Chrysler wants them to sign contracts that would hold them financially responsible for recall and warranty problems caused by their work. Until now, only suppliers such as Toledo's Dana Corp., who build axles and other critical parts, had to bear such liability as a condition of doing business with Chrysler.
The program for 2004 model year cars, which go into production in less than a year, affects hundreds of suppliers.
Holding parts makers more accountable is likely not only to help drive down the number of problems but also to cut costs by sharing the financial burden if problems crop up. Plus, said Chrysler spokesman David Barnas, having responsibilities spelled out helps avoid disputes.
“This is going to take a lot of time out of the process that we had been spending on it,” he said. “When there is an issue, we'll have something to go back to refer to.”

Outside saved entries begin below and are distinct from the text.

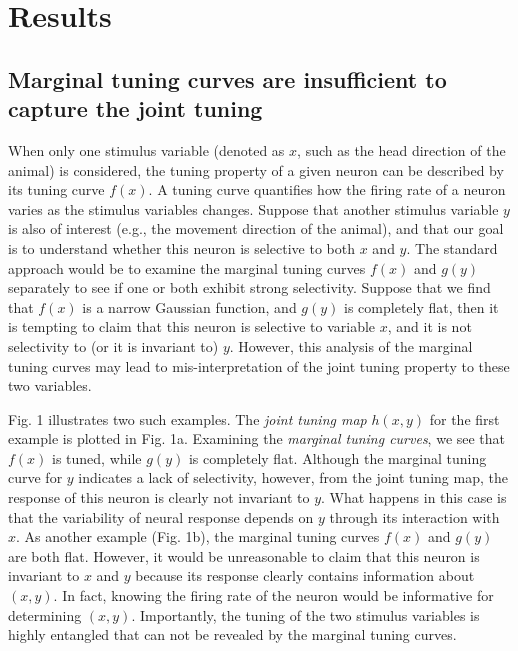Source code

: \documentclass[11pt]{article}
\begin{document}
\section{Results}

\subsection{Marginal tuning curves are insufficient to capture the joint tuning}

When only one stimulus variable (denoted as $x$, such as the head direction of the animal) is considered, the tuning property of a given neuron can be described by its tuning curve $f(x)$. A tuning curve quantifies how the firing rate of a neuron varies as the stimulus variables changes.
Suppose that another stimulus variable $y$ is also of interest (e.g., the movement direction of the animal),
and that our goal is to understand whether this neuron is selective to both $x$ and $y$. The standard approach would be to examine the marginal tuning curves $f(x)$ and $g(y)$ separately to see if one or both exhibit strong selectivity. Suppose that we find that $f(x)$ is a narrow Gaussian function, and $g(y)$ is completely flat, then it is tempting to claim that this neuron is selective to variable $x$, and it is not selectivity to (or it is invariant to) $y$. However, this analysis of the marginal tuning curves may lead to mis-interpretation of the joint tuning property to these two variables.  

Fig. 1 illustrates two such examples. The \textit{joint tuning map} $h(x,y)$ for the first example is plotted in Fig. 1a. Examining the \textit{marginal tuning curves}, we see that $f(x)$ is tuned, while $g(y)$ is completely flat.
Although the marginal tuning curve for $y$ indicates a lack of selectivity, however, from the joint tuning map, the response of this neuron is clearly not invariant to $y$. What happens in this case is that the variability of neural response depends on $y$ through its interaction with $x$.
As another example (Fig. 1b), the marginal tuning curves $f(x)$ and $g(y)$ are both flat. However, it would be unreasonable to claim that this neuron is invariant to $x$ and $y$ because its response clearly contains information about $(x,y)$. In fact, knowing the firing rate of the neuron would be informative for determining $(x, y)$. 
Importantly, the tuning of the two stimulus variables is highly entangled that can not be revealed by the marginal tuning curves. 
\end{document}
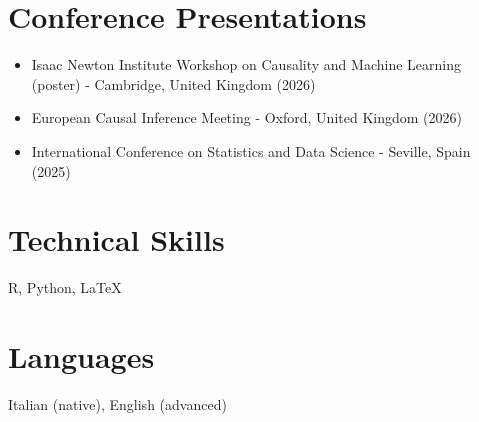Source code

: \documentclass[11pt]{article}
\begin{document}
\section*{Conference Presentations}
\begin{itemize}
  \item Isaac Newton Institute Workshop on Causality and Machine Learning (poster) - Cambridge, United Kingdom (2026)
\end{itemize}
\begin{itemize}
  \item European Causal Inference Meeting - Oxford, United Kingdom (2026)
\end{itemize}
\begin{itemize}
  \item International Conference on Statistics and Data Science - Seville, Spain (2025)
\end{itemize}

\section*{Technical Skills}
R, Python, \LaTeX

\section*{Languages}
Italian (native), English (advanced)
\end{document}
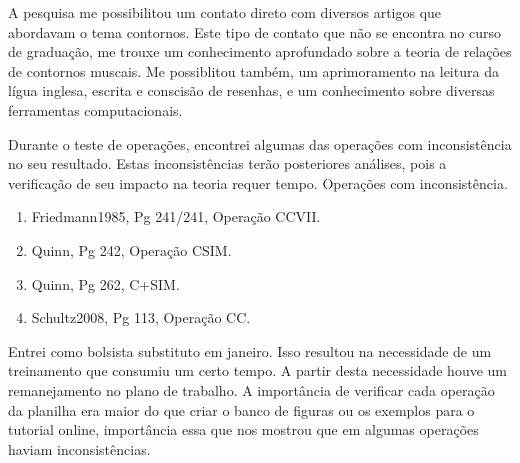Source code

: \documentclass[11pt]{article}
\begin{document}
A pesquisa me possibilitou um contato direto com diversos artigos que abordavam
o tema contornos. Este tipo de contato que não se encontra no curso de graduação,
me trouxe um conhecimento aprofundado sobre a teoria de relações de contornos muscais.
Me possiblitou também, um aprimoramento na leitura da lígua inglesa, escrita e conscisão
de resenhas, e um conhecimento sobre diversas ferramentas computacionais.


Durante o teste de operações, encontrei algumas das operações com 
inconsistência no seu resultado. Estas inconsistências terão posteriores 
análises, pois a verificação de seu impacto na teoria requer tempo.
Operações com inconsistência.
\begin{enumerate}
\item Friedmann1985, Pg 241/241, Operação CCVII.
\item Quinn, Pg 242, Operação CSIM.
\item Quinn, Pg 262, C+SIM.
\item Schultz2008, Pg 113, Operação CC.
\end{enumerate}

Entrei como bolsista substituto em janeiro. Isso resultou na necessidade
de um treinamento que consumiu um certo tempo. A partir desta necessidade
houve um remanejamento no plano de trabalho. A importância de verificar cada operação
da planilha era maior do que criar o banco de figuras ou os exemplos para o
tutorial online, importância essa que nos mostrou que em algumas operações
haviam inconsistências.


\renewcommand{\refname}{Referências bibliográficas (máximo 15)}

\nocite{
  Friedmann1985,
  Friedmann1987,
  Morris1987,
  Marvin1987,
  Marvin1988,
  Polansky1992,
  Morris1993,
  Clifford1995,
  Quinn1997,
  Beard2003,
  Sampaio2008,
  Schultz2008,
  Schultz2009,
  Bor2009
}





\end{document}
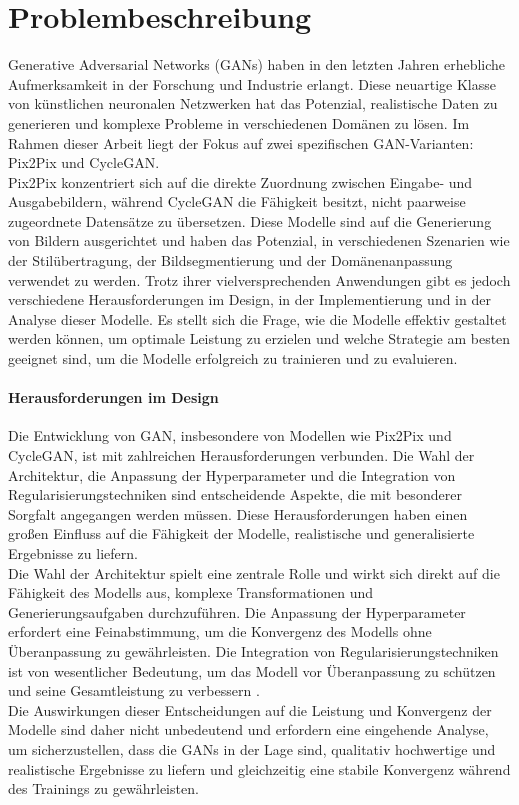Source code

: \chapter{Problembeschreibung}
Generative Adversarial Networks (GANs) haben in den letzten Jahren erhebliche Aufmerksamkeit in der Forschung und Industrie erlangt. Diese neuartige Klasse von künstlichen neuronalen Netzwerken hat das Potenzial, realistische Daten zu generieren und komplexe Probleme in verschiedenen Domänen zu lösen. Im Rahmen dieser Arbeit liegt der Fokus auf zwei spezifischen GAN-Varianten: Pix2Pix und CycleGAN. 
\\
Pix2Pix konzentriert sich auf die direkte Zuordnung zwischen Eingabe- und Ausgabebildern, während CycleGAN die Fähigkeit besitzt, nicht paarweise zugeordnete Datensätze zu übersetzen. 
Diese Modelle sind auf die Generierung von Bildern ausgerichtet und haben das Potenzial, in verschiedenen Szenarien wie der Stilübertragung, der Bildsegmentierung und der Domänenanpassung verwendet zu werden. Trotz ihrer vielversprechenden Anwendungen gibt es jedoch verschiedene Herausforderungen im Design, in der Implementierung und in der Analyse dieser Modelle. Es stellt sich die Frage, wie die Modelle effektiv gestaltet werden können, um optimale Leistung zu erzielen und welche Strategie am besten geeignet sind, um die Modelle erfolgreich zu trainieren und zu evaluieren. 

\subsubsection{Herausforderungen im Design}
Die Entwicklung von GAN, insbesondere von Modellen wie Pix2Pix und CycleGAN, ist mit zahlreichen Herausforderungen verbunden. Die Wahl der Architektur, die Anpassung der Hyperparameter und die Integration von Regularisierungstechniken sind entscheidende Aspekte, die mit besonderer Sorgfalt angegangen werden müssen. Diese Herausforderungen haben einen großen Einfluss auf die Fähigkeit der Modelle, realistische und generalisierte Ergebnisse zu liefern.
\\
Die Wahl der Architektur spielt eine zentrale Rolle und wirkt sich direkt auf die Fähigkeit des Modells aus, komplexe Transformationen und Generierungsaufgaben durchzuführen. Die Anpassung der Hyperparameter erfordert eine Feinabstimmung, um die Konvergenz des Modells ohne Überanpassung zu gewährleisten. Die Integration von Regularisierungstechniken ist von wesentlicher Bedeutung, um das Modell vor Überanpassung zu schützen und seine Gesamtleistung zu verbessern \cite{Saxena.2021}.
\\
Die Auswirkungen dieser Entscheidungen auf die Leistung und Konvergenz der Modelle sind daher nicht unbedeutend und erfordern eine eingehende Analyse, um sicherzustellen, dass die GANs in der Lage sind, qualitativ hochwertige und realistische Ergebnisse zu liefern und gleichzeitig eine stabile Konvergenz während des Trainings zu gewährleisten.

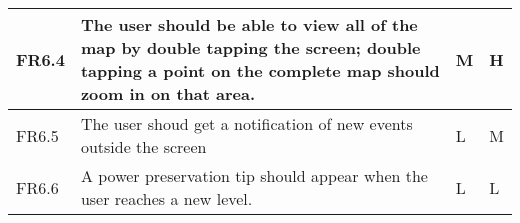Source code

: \begin{longtable}{| p{1.5cm} | p{8cm} | p{1.5cm} | p{2cm} |}
   FR6.4 & The user should be able to view all of the map by double tapping the screen; double tapping a 
   point on the complete map should zoom in on that area. & M & H \\ \hline

   FR6.5 & The user shoud get a notification of new events outside the screen & L & M \\ \hline

   FR6.6 & A power preservation tip should appear when the user reaches a new level. & L & L \\ \hline

\hline
\end{longtable}
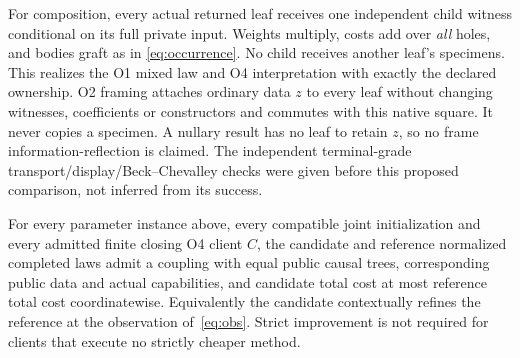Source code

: For composition, every actual returned leaf receives one independent
child witness conditional on its full private input. Weights multiply,
costs add over \emph{all} holes, and bodies graft as in
\eqref{eq:occurrence}. No child receives another leaf's specimens.
This realizes the O1 mixed law and O4 interpretation with exactly the
declared ownership. O2 framing attaches ordinary data $z$ to every leaf
without changing witnesses, coefficients or constructors and commutes
with this native square. It never copies a specimen. A nullary result
has no leaf to retain $z$, so no frame information-reflection is claimed.
The independent terminal-grade transport/display/Beck--Chevalley checks
were given before this proposed comparison, not inferred from its success.

\begin{theorem}\label{thm:A}
For every parameter instance above, every compatible joint initialization
and every admitted finite closing O4 client $C$, the candidate and
reference normalized completed laws admit a coupling with equal public
causal trees, corresponding public data and actual capabilities, and
candidate total cost at most reference total cost coordinatewise.
Equivalently the candidate contextually refines the reference at the
observation of~\eqref{eq:obs}. Strict improvement is not required for
clients that execute no strictly cheaper method.
\end{theorem}
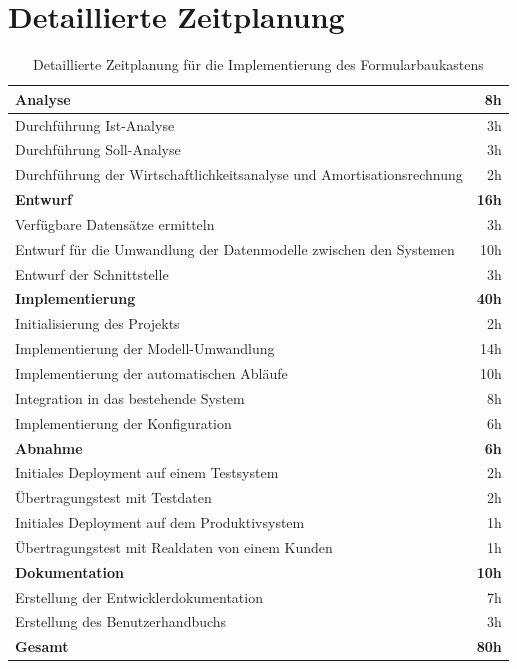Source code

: \documentclass[a4paper,11pt]{article}
\begin{document}
\section{Detaillierte Zeitplanung}
\begin{table}[h]
\centering
\begin{tabular}{|l|r|}
\hline
\textbf{Analyse} & \textbf{8h} \\
\hline
Durchführung Ist-Analyse & 3h \\
\hline
Durchführung Soll-Analyse & 3h \\
\hline
Durchführung der Wirtschaftlichkeitsanalyse und Amortisationsrechnung & 2h \\
\hline
\textbf{Entwurf} & \textbf{16h} \\
\hline
Verfügbare Datensätze ermitteln & 3h \\
\hline
Entwurf für die Umwandlung der Datenmodelle zwischen den Systemen & 10h \\
\hline
Entwurf der Schnittstelle & 3h \\
\hline
\textbf{Implementierung} & \textbf{40h} \\
\hline
Initialisierung des Projekts & 2h \\
\hline
Implementierung der Modell-Umwandlung & 14h \\
\hline
Implementierung der automatischen Abläufe & 10h \\
\hline
Integration in das bestehende System & 8h \\
\hline
Implementierung der Konfiguration & 6h \\
\hline
\textbf{Abnahme} & \textbf{6h} \\
\hline
Initiales Deployment auf einem Testsystem & 2h \\
\hline
Übertragungstest mit Testdaten & 2h \\
\hline
Initiales Deployment auf dem Produktivsystem & 1h \\
\hline
Übertragungstest mit Realdaten von einem Kunden & 1h \\
\hline
\textbf{Dokumentation} & \textbf{10h} \\
\hline
Erstellung der Entwicklerdokumentation & 7h \\
\hline
Erstellung des Benutzerhandbuchs & 3h \\
\hline
\textbf{Gesamt} & \textbf{80h} \\
\hline
\end{tabular}
\caption{Detaillierte Zeitplanung für die Implementierung des Formularbaukastens}
\end{table}
\end{document}

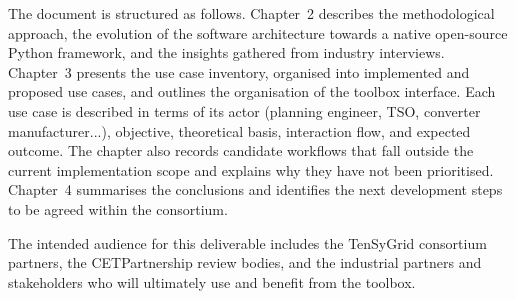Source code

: The document is structured as follows. Chapter~2 describes the methodological approach, the evolution of the software architecture towards a native open-source Python framework, and the insights gathered from industry interviews. Chapter~3 presents the use case inventory, organised into implemented and proposed use cases, and outlines the organisation of the toolbox interface. Each use case is described in terms of its actor (planning engineer, TSO, converter manufacturer...), objective, theoretical basis, interaction flow, and expected outcome. The chapter also records candidate workflows that fall outside the current implementation scope and explains why they have not been prioritised. Chapter~4 summarises the conclusions and identifies the next development steps to be agreed within the consortium.

The intended audience for this deliverable includes the TenSyGrid consortium partners, the CETPartnership review bodies, and the industrial partners and stakeholders who will ultimately use and benefit from the toolbox.
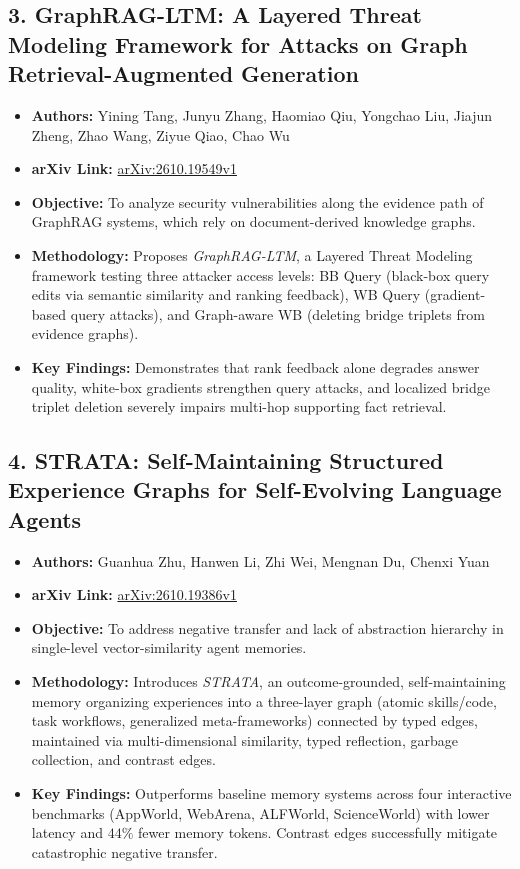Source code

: \documentclass[11pt,a4paper]{article}
\begin{document}
\subsection{3. GraphRAG-LTM: A Layered Threat Modeling Framework for Attacks on Graph Retrieval-Augmented Generation}
\begin{itemize}
    \item \textbf{Authors:} Yining Tang, Junyu Zhang, Haomiao Qiu, Yongchao Liu, Jiajun Zheng, Zhao Wang, Ziyue Qiao, Chao Wu \cite{tang2026graphragltm}
    \item \textbf{arXiv Link:} \href{http://arxiv.org/abs/2610.19549v1}{arXiv:2610.19549v1}
    \item \textbf{Objective:} To analyze security vulnerabilities along the evidence path of GraphRAG systems, which rely on document-derived knowledge graphs.
    \item \textbf{Methodology:} Proposes \textit{GraphRAG-LTM}, a Layered Threat Modeling framework testing three attacker access levels: BB Query (black-box query edits via semantic similarity and ranking feedback), WB Query (gradient-based query attacks), and Graph-aware WB (deleting bridge triplets from evidence graphs).
    \item \textbf{Key Findings:} Demonstrates that rank feedback alone degrades answer quality, white-box gradients strengthen query attacks, and localized bridge triplet deletion severely impairs multi-hop supporting fact retrieval.
\end{itemize}

\subsection{4. STRATA: Self-Maintaining Structured Experience Graphs for Self-Evolving Language Agents}
\begin{itemize}
    \item \textbf{Authors:} Guanhua Zhu, Hanwen Li, Zhi Wei, Mengnan Du, Chenxi Yuan \cite{zhu2026strata}
    \item \textbf{arXiv Link:} \href{http://arxiv.org/abs/2610.19386v1}{arXiv:2610.19386v1}
    \item \textbf{Objective:} To address negative transfer and lack of abstraction hierarchy in single-level vector-similarity agent memories.
    \item \textbf{Methodology:} Introduces \textit{STRATA}, an outcome-grounded, self-maintaining memory organizing experiences into a three-layer graph (atomic skills/code, task workflows, generalized meta-frameworks) connected by typed edges, maintained via multi-dimensional similarity, typed reflection, garbage collection, and contrast edges.
    \item \textbf{Key Findings:} Outperforms baseline memory systems across four interactive benchmarks (AppWorld, WebArena, ALFWorld, ScienceWorld) with lower latency and $44\%$ fewer memory tokens. Contrast edges successfully mitigate catastrophic negative transfer.
\end{itemize}
\end{document}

Suppliers such as TRW, Inc., welcome the more detailed role as they move to supply entire systems, not just parts. Manley Ford, a TRW spokesman, said part of a supplier's responsibility is helping improve quality and cut warranty costs. Cleveland-based TRW makes the front suspension and other pieces of the Toledo-made Jeep Liberty.
As Chrysler makes strides with returning to profitability, two areas of focus have been supplier costs and warranty costs. The automaker started asking for price reductions from its suppliers, some of whom already were charging competitors lower fees, nearly two years ago.
Chrysler isn't alone in its effort.
General Motors Corp. takes returned parts to a center to determine whether the automaker, the part's supplier, or a combination is at fault. From there, a settlement is negotiated, said industry expert David Cole.
The reason is apparent. Chrysler, GM, and Ford Motor Co. pay an average of $500 to $600 a vehicle for faulty workmanship, or about $10 billion a year; the often emulated Toyota Motor Corp. shells out $75 to $100 on average, said Neil De Koker, managing director of the Original Equipment Suppliers Association in Troy, Mich.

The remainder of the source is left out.